[RECORD SET]:
========================================================================
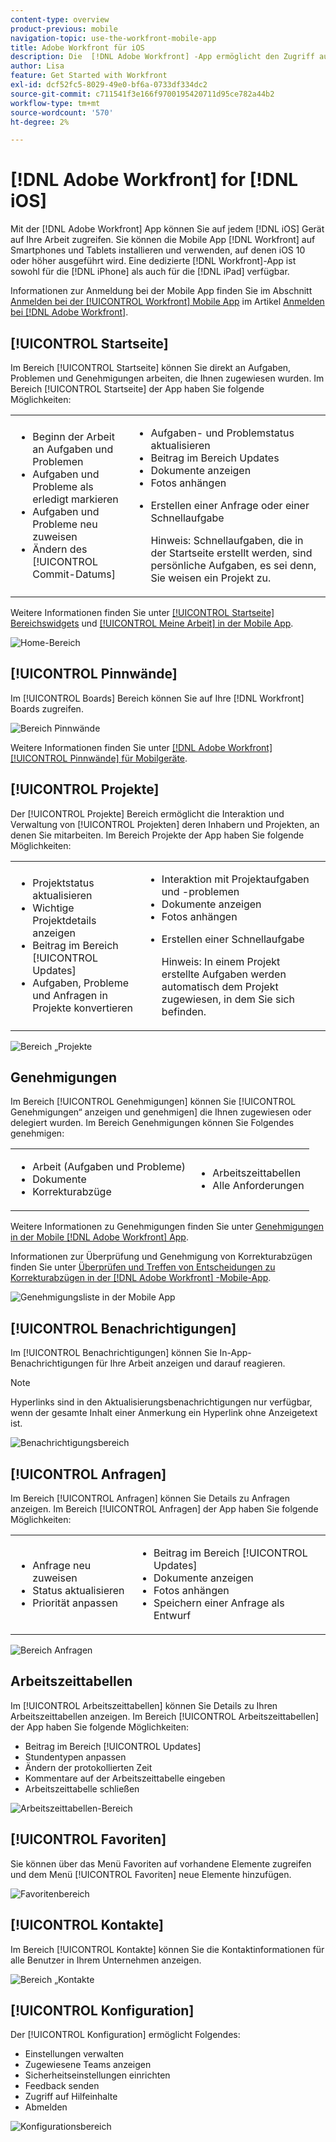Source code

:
 ```yaml
---
content-type: overview
product-previous: mobile
navigation-topic: use-the-workfront-mobile-app
title: Adobe Workfront für iOS
description: Die  [!DNL Adobe Workfront] -App ermöglicht den Zugriff auf Ihre Arbeit auf jedem iOS-Gerät. Sie können die Mobile App  [!DNL Workfront]  Smartphones und Tablets mit iOS 10 oder höher installieren und verwenden. Eine dedizierte  [!DNL Workfront] -App ist sowohl für den iPhone als auch für den iPad verfügbar.
author: Lisa
feature: Get Started with Workfront
exl-id: dcf52fc5-8029-49e0-bf6a-0733df334dc2
source-git-commit: c711541f3e166f9700195420711d95ce782a44b2
workflow-type: tm+mt
source-wordcount: '570'
ht-degree: 2%

---
```


# [!DNL Adobe Workfront] for [!DNL iOS]

Mit der [!DNL Adobe Workfront] App können Sie auf jedem [!DNL iOS] Gerät auf Ihre Arbeit zugreifen. Sie können die Mobile App [!DNL Workfront] auf Smartphones und Tablets installieren und verwenden, auf denen iOS 10 oder höher ausgeführt wird. Eine dedizierte [!DNL Workfront]-App ist sowohl für die [!DNL iPhone] als auch für die [!DNL iPad] verfügbar.

Informationen zur Anmeldung bei der Mobile App finden Sie im Abschnitt [Anmelden bei der [!UICONTROL Workfront] Mobile App](../../../workfront-basics/manage-your-account-and-profile/managing-your-workfront-account/log-in-to-workfront.md#log) im Artikel [Anmelden bei [!DNL Adobe Workfront]](../../../workfront-basics/manage-your-account-and-profile/managing-your-workfront-account/log-in-to-workfront.md).

## [!UICONTROL Startseite]

Im Bereich [!UICONTROL Startseite] können Sie direkt an Aufgaben, Problemen und Genehmigungen arbeiten, die Ihnen zugewiesen wurden. Im Bereich [!UICONTROL Startseite] der App haben Sie folgende Möglichkeiten:

<table style="table-layout:auto"> 
 <col> 
 <col> 
 <tbody> 
  <tr> 
   <td> 
    <ul> 
     <li>Beginn der Arbeit an Aufgaben und Problemen</li> 
     <li>Aufgaben und Probleme als erledigt markieren </li> 
     <li>Aufgaben und Probleme neu zuweisen</li> 
     <li>Ändern des [!UICONTROL Commit-Datums]</li> 
    </ul> </td> 
   <td> 
    <ul> 
     <li>Aufgaben- und Problemstatus aktualisieren</li> 
     <li>Beitrag im Bereich Updates</li> 
     <li>Dokumente anzeigen</li> 
     <li>Fotos anhängen</li> 
     <li> <p>Erstellen einer Anfrage oder einer Schnellaufgabe</p> <p>Hinweis: Schnellaufgaben, die in der Startseite erstellt werden, sind persönliche Aufgaben, es sei denn, Sie weisen ein Projekt zu.</p> </li> 
    </ul> </td> 
  </tr> 
 </tbody> 
</table>

Weitere Informationen finden Sie unter [[!UICONTROL Startseite] Bereichswidgets](../../../workfront-basics/mobile-apps/using-the-workfront-mobile-app/home-area-widgets-mobile.md) und [[!UICONTROL Meine Arbeit] in der Mobile App](../../../workfront-basics/mobile-apps/using-the-workfront-mobile-app/my-work-section-mobile.md).

![Home-Bereich](assets/mobile-home-area.png)

## [!UICONTROL Pinnwände]

Im [!UICONTROL Boards] Bereich können Sie auf Ihre [!DNL Workfront] Boards zugreifen.

![Bereich Pinnwände](assets/mobile-all-boards-displayed.png)

Weitere Informationen finden Sie unter [[!DNL Adobe Workfront] [!UICONTROL Pinnwände] für Mobilgeräte](/help/quicksilver/workfront-basics/mobile-apps/using-the-workfront-mobile-app/mobile-boards.md).

## [!UICONTROL Projekte]

Der [!UICONTROL Projekte] Bereich ermöglicht die Interaktion und Verwaltung von [!UICONTROL Projekten] deren Inhabern und Projekten, an denen Sie mitarbeiten. Im Bereich Projekte der App haben Sie folgende Möglichkeiten:

<table style="table-layout:auto"> 
 <col> 
 <col> 
 <tbody> 
  <tr> 
   <td> 
    <ul> 
     <li>Projektstatus aktualisieren</li> 
     <li>Wichtige Projektdetails anzeigen</li> 
     <li>Beitrag im Bereich [!UICONTROL Updates]</li> 
     <li>Aufgaben, Probleme und Anfragen in Projekte konvertieren</li> 
    </ul> </td> 
   <td> 
    <ul> 
     <li>Interaktion mit Projektaufgaben und -problemen</li> 
     <li>Dokumente anzeigen</li> 
     <li>Fotos anhängen</li> 
     <li> <p>Erstellen einer Schnellaufgabe</p> <p>Hinweis: In einem Projekt erstellte Aufgaben werden automatisch dem Projekt zugewiesen, in dem Sie sich befinden. </p> </li> 
    </ul> </td> 
  </tr> 
 </tbody> 
</table>

![Bereich „Projekte](assets/mobile-projects-area.png)

## Genehmigungen

Im Bereich [!UICONTROL Genehmigungen] können Sie [!UICONTROL Genehmigungen“ anzeigen und genehmigen] die Ihnen zugewiesen oder delegiert wurden. Im Bereich Genehmigungen können Sie Folgendes genehmigen:

<table style="table-layout:auto">
 <col>
 <col>
 <tbody>
  <tr>
   <td>
    <ul>
     <li>Arbeit (Aufgaben und Probleme)</li>
     <li>Dokumente</li>
     <li>Korrekturabzüge </li>
    </ul> </td>
   <td>
    <ul>
     <li>Arbeitszeittabellen</li>
     <li>Alle Anforderungen</li>
    </ul> </td>
  </tr>
 </tbody>
</table>

Weitere Informationen zu Genehmigungen finden Sie unter [Genehmigungen in der Mobile [!DNL Adobe Workfront] App](../../../workfront-basics/mobile-apps/using-the-workfront-mobile-app/approvals-in-mobile-app.md).

Informationen zur Überprüfung und Genehmigung von Korrekturabzügen finden Sie unter [Überprüfen und Treffen von Entscheidungen zu Korrekturabzügen in der  [!DNL Adobe Workfront] -Mobile-App](../../../workfront-basics/mobile-apps/using-the-workfront-mobile-app/work-with-proofs-in-mobile-app.md).

![Genehmigungsliste in der Mobile App](assets/mobile-approvals-adobe-350x574.png)

## [!UICONTROL Benachrichtigungen]

Im [!UICONTROL Benachrichtigungen] können Sie In-App-Benachrichtigungen für Ihre Arbeit anzeigen und darauf reagieren.

>[!NOTE]
>Hyperlinks sind in den Aktualisierungsbenachrichtigungen nur verfügbar, wenn der gesamte Inhalt einer Anmerkung ein Hyperlink ohne Anzeigetext ist.

![Benachrichtigungsbereich](assets/mobile-notifications-area.png)

## [!UICONTROL Anfragen]

Im Bereich [!UICONTROL Anfragen] können Sie Details zu Anfragen anzeigen. Im Bereich [!UICONTROL Anfragen] der App haben Sie folgende Möglichkeiten:

<table style="table-layout:auto">
 <col>
 <col>
 <tbody>
  <tr>
   <td>
    <ul>
     <li>Anfrage neu zuweisen</li>
     <li>Status aktualisieren</li>
     <li>Priorität anpassen</li>
    </ul> </td>
   <td>
    <ul>
     <li>Beitrag im Bereich [!UICONTROL Updates]</li>
     <li>Dokumente anzeigen</li>
     <li>Fotos anhängen</li>
     <li>Speichern einer Anfrage als Entwurf</li>
    </ul> </td>
  </tr>
 </tbody>
</table>

![Bereich Anfragen](assets/mobile-requests-area.png)

## Arbeitszeittabellen

Im [!UICONTROL Arbeitszeittabellen] können Sie Details zu Ihren Arbeitszeittabellen anzeigen. Im Bereich [!UICONTROL Arbeitszeittabellen] der App haben Sie folgende Möglichkeiten:

* Beitrag im Bereich [!UICONTROL Updates]
* Stundentypen anpassen
* Ändern der protokollierten Zeit
* Kommentare auf der Arbeitszeittabelle eingeben
* Arbeitszeittabelle schließen

![Arbeitszeittabellen-Bereich](assets/mobile-timesheets-area.png)

## [!UICONTROL Favoriten]

Sie können über das Menü Favoriten auf vorhandene Elemente zugreifen und dem Menü [!UICONTROL Favoriten] neue Elemente hinzufügen.

![Favoritenbereich](assets/mobile-favorites-area.png)

## [!UICONTROL Kontakte]

Im Bereich [!UICONTROL Kontakte] können Sie die Kontaktinformationen für alle Benutzer in Ihrem Unternehmen anzeigen.

![Bereich „Kontakte](assets/mobile-contacts-area.png)

## [!UICONTROL Konfiguration]

Der [!UICONTROL Konfiguration] ermöglicht Folgendes:

* Einstellungen verwalten
* Zugewiesene Teams anzeigen
* Sicherheitseinstellungen einrichten
* Feedback senden
* Zugriff auf Hilfeinhalte
* Abmelden

![Konfigurationsbereich](assets/ios-configuration-area.png)
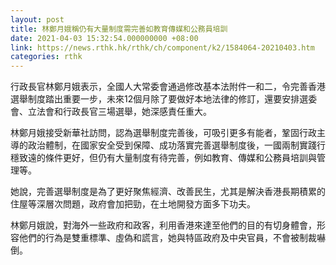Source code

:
 ```yaml
---
layout: post
title: 林鄭月娥稱仍有大量制度需完善如教育傳媒和公務員培訓
date: 2021-04-03 15:32:54.000000000 +08:00
link: https://news.rthk.hk/rthk/ch/component/k2/1584064-20210403.htm
categories: rthk
---
```


行政長官林鄭月娥表示，全國人大常委會通過修改基本法附件一和二，令完善香港選舉制度踏出重要一步，未來12個月除了要做好本地法律的修訂，還要安排選委會、立法會和行政長官三場選舉，她深感責任重大。

林鄭月娥接受新華社訪問，認為選舉制度完善後，可吸引更多有能者，鞏固行政主導的政治體制，在國家安全受到保障、成功落實完善選舉制度後，一國兩制實踐行穩致遠的條件更好，但仍有大量制度有待完善，例如教育、傳媒和公務員培訓與管理等。

她說，完善選舉制度是為了更好聚焦經濟、改善民生，尤其是解決香港長期積累的住屋等深層次問題，政府會加把勁，在土地開發方面多下功夫。

林鄭月娥說，對海外一些政府和政客，利用香港來達至他們的目的有切身體會，形容他們的行為是雙重標準、虛偽和謊言，她與特區政府及中央官員，不會被制裁嚇倒。
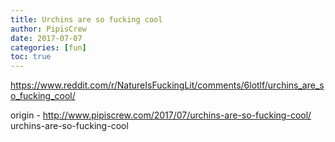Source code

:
 ```yaml
---
title: Urchins are so fucking cool
author: PipisCrew
date: 2017-07-07
categories: [fun]
toc: true
---
```


https://www.reddit.com/r/NatureIsFuckingLit/comments/6lotlf/urchins_are_so_fucking_cool/

origin - http://www.pipiscrew.com/2017/07/urchins-are-so-fucking-cool/ urchins-are-so-fucking-cool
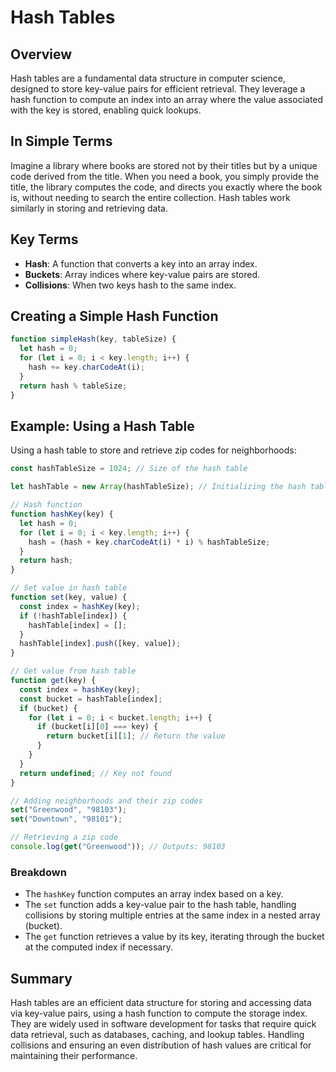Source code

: # Hash Tables

## Overview

Hash tables are a fundamental data structure in computer science, designed to store key-value pairs for efficient retrieval. They leverage a hash function to compute an index into an array where the value associated with the key is stored, enabling quick lookups.

## In Simple Terms

Imagine a library where books are stored not by their titles but by a unique code derived from the title. When you need a book, you simply provide the title, the library computes the code, and directs you exactly where the book is, without needing to search the entire collection. Hash tables work similarly in storing and retrieving data.

## Key Terms

- **Hash**: A function that converts a key into an array index.
- **Buckets**: Array indices where key-value pairs are stored.
- **Collisions**: When two keys hash to the same index.

## Creating a Simple Hash Function

```js
function simpleHash(key, tableSize) {
  let hash = 0;
  for (let i = 0; i < key.length; i++) {
    hash += key.charCodeAt(i);
  }
  return hash % tableSize;
}
```

## Example: Using a Hash Table

Using a hash table to store and retrieve zip codes for neighborhoods:

```js
const hashTableSize = 1024; // Size of the hash table

let hashTable = new Array(hashTableSize); // Initializing the hash table

// Hash function
function hashKey(key) {
  let hash = 0;
  for (let i = 0; i < key.length; i++) {
    hash = (hash + key.charCodeAt(i) * i) % hashTableSize;
  }
  return hash;
}

// Set value in hash table
function set(key, value) {
  const index = hashKey(key);
  if (!hashTable[index]) {
    hashTable[index] = [];
  }
  hashTable[index].push([key, value]);
}

// Get value from hash table
function get(key) {
  const index = hashKey(key);
  const bucket = hashTable[index];
  if (bucket) {
    for (let i = 0; i < bucket.length; i++) {
      if (bucket[i][0] === key) {
        return bucket[i][1]; // Return the value
      }
    }
  }
  return undefined; // Key not found
}

// Adding neighborhoods and their zip codes
set("Greenwood", "98103");
set("Downtown", "98101");

// Retrieving a zip code
console.log(get("Greenwood")); // Outputs: 98103
```

### Breakdown

- The `hashKey` function computes an array index based on a key.
- The `set` function adds a key-value pair to the hash table, handling collisions by storing multiple entries at the same index in a nested array (bucket).
- The `get` function retrieves a value by its key, iterating through the bucket at the computed index if necessary.

## Summary

Hash tables are an efficient data structure for storing and accessing data via key-value pairs, using a hash function to compute the storage index. They are widely used in software development for tasks that require quick data retrieval, such as databases, caching, and lookup tables. Handling collisions and ensuring an even distribution of hash values are critical for maintaining their performance.
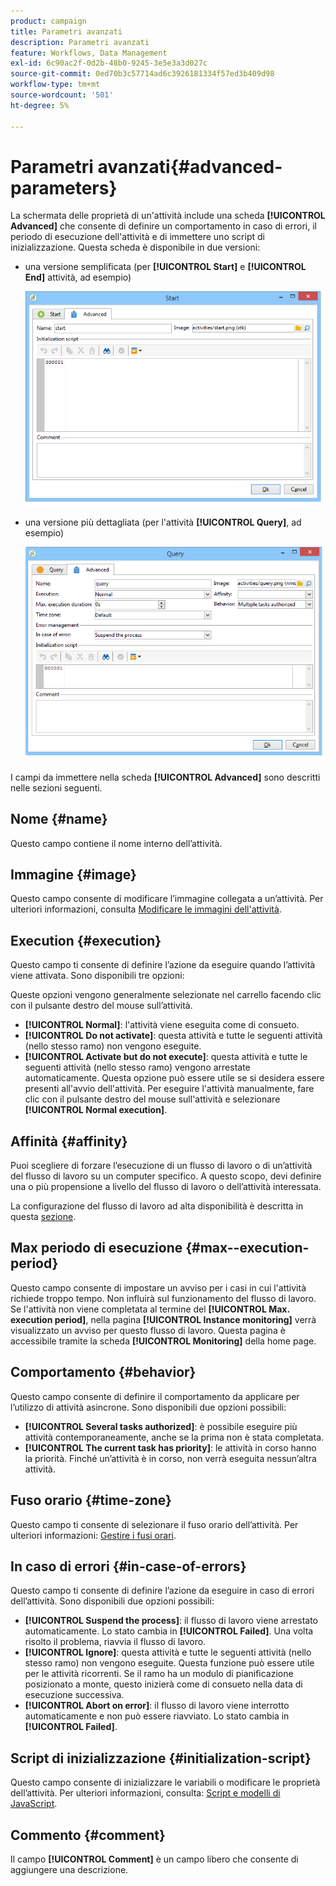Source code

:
 ```yaml
---
product: campaign
title: Parametri avanzati
description: Parametri avanzati
feature: Workflows, Data Management
exl-id: 6c90ac2f-0d2b-48b0-9245-3e5e3a3d027c
source-git-commit: 0ed70b3c57714ad6c3926181334f57ed3b409d98
workflow-type: tm+mt
source-wordcount: '501'
ht-degree: 5%

---
```


# Parametri avanzati{#advanced-parameters}



La schermata delle proprietà di un&#39;attività include una scheda **[!UICONTROL Advanced]** che consente di definire un comportamento in caso di errori, il periodo di esecuzione dell&#39;attività e di immettere uno script di inizializzazione. Questa scheda è disponibile in due versioni:

* una versione semplificata (per **[!UICONTROL Start]** e **[!UICONTROL End]** attività, ad esempio)

  ![](assets/wf-advanced-basic.png)

* una versione più dettagliata (per l&#39;attività **[!UICONTROL Query]**, ad esempio)

  ![](assets/wf-advanced-full.png)

I campi da immettere nella scheda **[!UICONTROL Advanced]** sono descritti nelle sezioni seguenti.

## Nome {#name}

Questo campo contiene il nome interno dell’attività.

## Immagine {#image}

Questo campo consente di modificare l’immagine collegata a un’attività. Per ulteriori informazioni, consulta [Modificare le immagini dell&#39;attività](managing-activity-images.md).

## Execution {#execution}

Questo campo ti consente di definire l’azione da eseguire quando l’attività viene attivata. Sono disponibili tre opzioni:

Queste opzioni vengono generalmente selezionate nel carrello facendo clic con il pulsante destro del mouse sull’attività.

* **[!UICONTROL Normal]**: l&#39;attività viene eseguita come di consueto.
* **[!UICONTROL Do not activate]**: questa attività e tutte le seguenti attività (nello stesso ramo) non vengono eseguite.
* **[!UICONTROL Activate but do not execute]**: questa attività e tutte le seguenti attività (nello stesso ramo) vengono arrestate automaticamente. Questa opzione può essere utile se si desidera essere presenti all&#39;avvio dell&#39;attività. Per eseguire l&#39;attività manualmente, fare clic con il pulsante destro del mouse sull&#39;attività e selezionare **[!UICONTROL Normal execution]**.

## Affinità {#affinity}

Puoi scegliere di forzare l’esecuzione di un flusso di lavoro o di un’attività del flusso di lavoro su un computer specifico. A questo scopo, devi definire una o più propensione a livello del flusso di lavoro o dell’attività interessata.

La configurazione del flusso di lavoro ad alta disponibilità è descritta in questa [sezione](../../installation/using/configuring-campaign-server.md#high-availability-workflows-and-affinities).


## Max periodo di esecuzione {#max--execution-period}

Questo campo consente di impostare un avviso per i casi in cui l&#39;attività richiede troppo tempo. Non influirà sul funzionamento del flusso di lavoro. Se l&#39;attività non viene completata al termine del **[!UICONTROL Max. execution period]**, nella pagina **[!UICONTROL Instance monitoring]** verrà visualizzato un avviso per questo flusso di lavoro. Questa pagina è accessibile tramite la scheda **[!UICONTROL Monitoring]** della home page.

## Comportamento {#behavior}

Questo campo consente di definire il comportamento da applicare per l’utilizzo di attività asincrone. Sono disponibili due opzioni possibili:

* **[!UICONTROL Several tasks authorized]**: è possibile eseguire più attività contemporaneamente, anche se la prima non è stata completata.
* **[!UICONTROL The current task has priority]**: le attività in corso hanno la priorità. Finché un’attività è in corso, non verrà eseguita nessun’altra attività.

## Fuso orario {#time-zone}

Questo campo ti consente di selezionare il fuso orario dell’attività. Per ulteriori informazioni: [Gestire i fusi orari](managing-time-zones.md).

## In caso di errori {#in-case-of-errors}

Questo campo ti consente di definire l’azione da eseguire in caso di errori dell’attività. Sono disponibili due opzioni possibili:

* **[!UICONTROL Suspend the process]**: il flusso di lavoro viene arrestato automaticamente. Lo stato cambia in **[!UICONTROL Failed]**. Una volta risolto il problema, riavvia il flusso di lavoro.
* **[!UICONTROL Ignore]**: questa attività e tutte le seguenti attività (nello stesso ramo) non vengono eseguite. Questa funzione può essere utile per le attività ricorrenti. Se il ramo ha un modulo di pianificazione posizionato a monte, questo inizierà come di consueto nella data di esecuzione successiva.
* **[!UICONTROL Abort on error]**: il flusso di lavoro viene interrotto automaticamente e non può essere riavviato. Lo stato cambia in **[!UICONTROL Failed]**.

## Script di inizializzazione {#initialization-script}

Questo campo consente di inizializzare le variabili o modificare le proprietà dell’attività. Per ulteriori informazioni, consulta: [Script e modelli di JavaScript](javascript-scripts-and-templates.md).

## Commento {#comment}

Il campo **[!UICONTROL Comment]** è un campo libero che consente di aggiungere una descrizione.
========================================================================
[YOUR TASK]: Looking at the records above, return exactly the lines from the line with "## Arbeitszeittabellen" to the line with "Zugewiesene Teams anzeigen", both ends included.

[REPLY]:
## Arbeitszeittabellen

Im [!UICONTROL Arbeitszeittabellen] können Sie Details zu Ihren Arbeitszeittabellen anzeigen. Im Bereich [!UICONTROL Arbeitszeittabellen] der App haben Sie folgende Möglichkeiten:

* Beitrag im Bereich [!UICONTROL Updates]
* Stundentypen anpassen
* Ändern der protokollierten Zeit
* Kommentare auf der Arbeitszeittabelle eingeben
* Arbeitszeittabelle schließen

![Arbeitszeittabellen-Bereich](assets/mobile-timesheets-area.png)

## [!UICONTROL Favoriten]

Sie können über das Menü Favoriten auf vorhandene Elemente zugreifen und dem Menü [!UICONTROL Favoriten] neue Elemente hinzufügen.

![Favoritenbereich](assets/mobile-favorites-area.png)

## [!UICONTROL Kontakte]

Im Bereich [!UICONTROL Kontakte] können Sie die Kontaktinformationen für alle Benutzer in Ihrem Unternehmen anzeigen.

![Bereich „Kontakte](assets/mobile-contacts-area.png)

## [!UICONTROL Konfiguration]

Der [!UICONTROL Konfiguration] ermöglicht Folgendes:

* Einstellungen verwalten
* Zugewiesene Teams anzeigen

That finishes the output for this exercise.